Anton Reinhard Falck (19 March 1777 in Utrecht – 16 March 1843 in Brussels) was a Dutch statesman.

He studied at the University of Leiden, and entered the Dutch diplomat service, being appointed to the legation at Madrid, Spain. Under King Louis Napoleon he was secretary-general for foreign affairs, but resigned from office due to the annexation of the Batavian Republic of France. He took a leading part in the revolt of 1813 against French domination, and was instrumental in the organization of the new kingdom of the Netherlands by drafting the Eight Articles of London which laid the foundation.

As minister of education under William I he reorganized the universities Ghent, Leuven and Liège, and the Royal Academy of Brussels. Side by side with his activities in education he directed the departments of trade and the colonies.

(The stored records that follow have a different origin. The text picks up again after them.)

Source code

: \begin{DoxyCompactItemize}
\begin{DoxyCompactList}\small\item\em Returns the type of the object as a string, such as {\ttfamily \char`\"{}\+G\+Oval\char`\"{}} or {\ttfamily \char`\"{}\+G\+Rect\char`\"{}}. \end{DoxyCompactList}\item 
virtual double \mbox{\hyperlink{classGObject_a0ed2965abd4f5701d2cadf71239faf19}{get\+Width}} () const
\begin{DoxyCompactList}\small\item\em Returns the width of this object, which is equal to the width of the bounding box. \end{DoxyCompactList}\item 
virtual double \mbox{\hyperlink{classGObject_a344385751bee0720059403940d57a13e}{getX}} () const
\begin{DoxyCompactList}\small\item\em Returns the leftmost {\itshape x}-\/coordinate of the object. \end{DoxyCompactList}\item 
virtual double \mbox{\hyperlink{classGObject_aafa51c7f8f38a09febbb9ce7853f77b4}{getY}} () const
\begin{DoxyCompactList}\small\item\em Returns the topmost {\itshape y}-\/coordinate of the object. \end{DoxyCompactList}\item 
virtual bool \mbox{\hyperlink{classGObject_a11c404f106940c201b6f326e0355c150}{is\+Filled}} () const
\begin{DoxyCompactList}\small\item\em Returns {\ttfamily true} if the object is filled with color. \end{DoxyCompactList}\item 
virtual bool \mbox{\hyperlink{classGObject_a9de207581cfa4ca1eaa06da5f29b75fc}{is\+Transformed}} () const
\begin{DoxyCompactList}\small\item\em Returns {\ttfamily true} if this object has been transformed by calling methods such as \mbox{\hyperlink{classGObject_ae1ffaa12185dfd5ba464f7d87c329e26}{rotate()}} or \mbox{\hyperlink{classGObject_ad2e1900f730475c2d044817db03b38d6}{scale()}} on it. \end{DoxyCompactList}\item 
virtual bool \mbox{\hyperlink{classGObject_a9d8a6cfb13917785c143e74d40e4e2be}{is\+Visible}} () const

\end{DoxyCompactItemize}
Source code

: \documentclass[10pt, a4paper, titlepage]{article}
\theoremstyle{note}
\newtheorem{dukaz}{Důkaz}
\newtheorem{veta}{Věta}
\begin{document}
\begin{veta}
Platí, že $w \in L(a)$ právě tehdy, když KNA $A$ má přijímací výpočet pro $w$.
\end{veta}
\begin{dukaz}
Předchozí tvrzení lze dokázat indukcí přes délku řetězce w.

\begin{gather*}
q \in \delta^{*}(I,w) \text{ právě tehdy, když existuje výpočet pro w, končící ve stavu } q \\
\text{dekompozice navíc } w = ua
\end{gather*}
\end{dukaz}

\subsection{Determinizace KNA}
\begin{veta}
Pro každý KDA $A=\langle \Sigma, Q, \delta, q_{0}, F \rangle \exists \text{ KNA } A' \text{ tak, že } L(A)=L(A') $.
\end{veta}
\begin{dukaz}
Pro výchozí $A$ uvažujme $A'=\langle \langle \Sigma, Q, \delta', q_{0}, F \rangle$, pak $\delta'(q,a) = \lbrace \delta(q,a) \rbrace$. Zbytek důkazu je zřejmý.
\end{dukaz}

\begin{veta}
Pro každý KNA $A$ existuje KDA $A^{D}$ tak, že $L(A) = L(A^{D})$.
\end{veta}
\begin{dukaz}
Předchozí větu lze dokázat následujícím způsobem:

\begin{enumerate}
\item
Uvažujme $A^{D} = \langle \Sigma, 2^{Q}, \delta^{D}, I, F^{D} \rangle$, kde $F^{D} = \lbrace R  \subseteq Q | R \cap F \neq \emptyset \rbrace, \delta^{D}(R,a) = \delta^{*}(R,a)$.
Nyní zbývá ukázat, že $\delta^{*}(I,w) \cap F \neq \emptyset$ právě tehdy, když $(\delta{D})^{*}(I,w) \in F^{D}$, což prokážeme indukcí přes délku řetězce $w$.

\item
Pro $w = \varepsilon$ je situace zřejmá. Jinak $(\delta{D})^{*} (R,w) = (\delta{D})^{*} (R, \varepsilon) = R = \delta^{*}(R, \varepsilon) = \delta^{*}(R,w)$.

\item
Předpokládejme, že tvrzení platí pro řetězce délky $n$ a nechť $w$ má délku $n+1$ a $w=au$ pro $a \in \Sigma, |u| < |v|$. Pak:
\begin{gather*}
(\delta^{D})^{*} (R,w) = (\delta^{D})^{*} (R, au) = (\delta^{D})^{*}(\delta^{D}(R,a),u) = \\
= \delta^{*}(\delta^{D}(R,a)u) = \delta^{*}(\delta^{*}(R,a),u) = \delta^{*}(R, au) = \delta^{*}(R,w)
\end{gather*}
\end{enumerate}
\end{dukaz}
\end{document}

In the Netherlands Falck was called the king's 'good genius', but William I tired of his counsels and he was superseded by Van Maanen. He was an ambassador in London when the disturbances of 1830 convinced him of the necessity of the separation of Belgium from the Netherlands. He consequently resigned from his post and lived in close retirement until 1839, when he became the first Dutch minister (and ambassador) at the Belgian court. He died at Brussels on 16 March 1843.

Besides some historical works he left a correspondence of considerable political interest.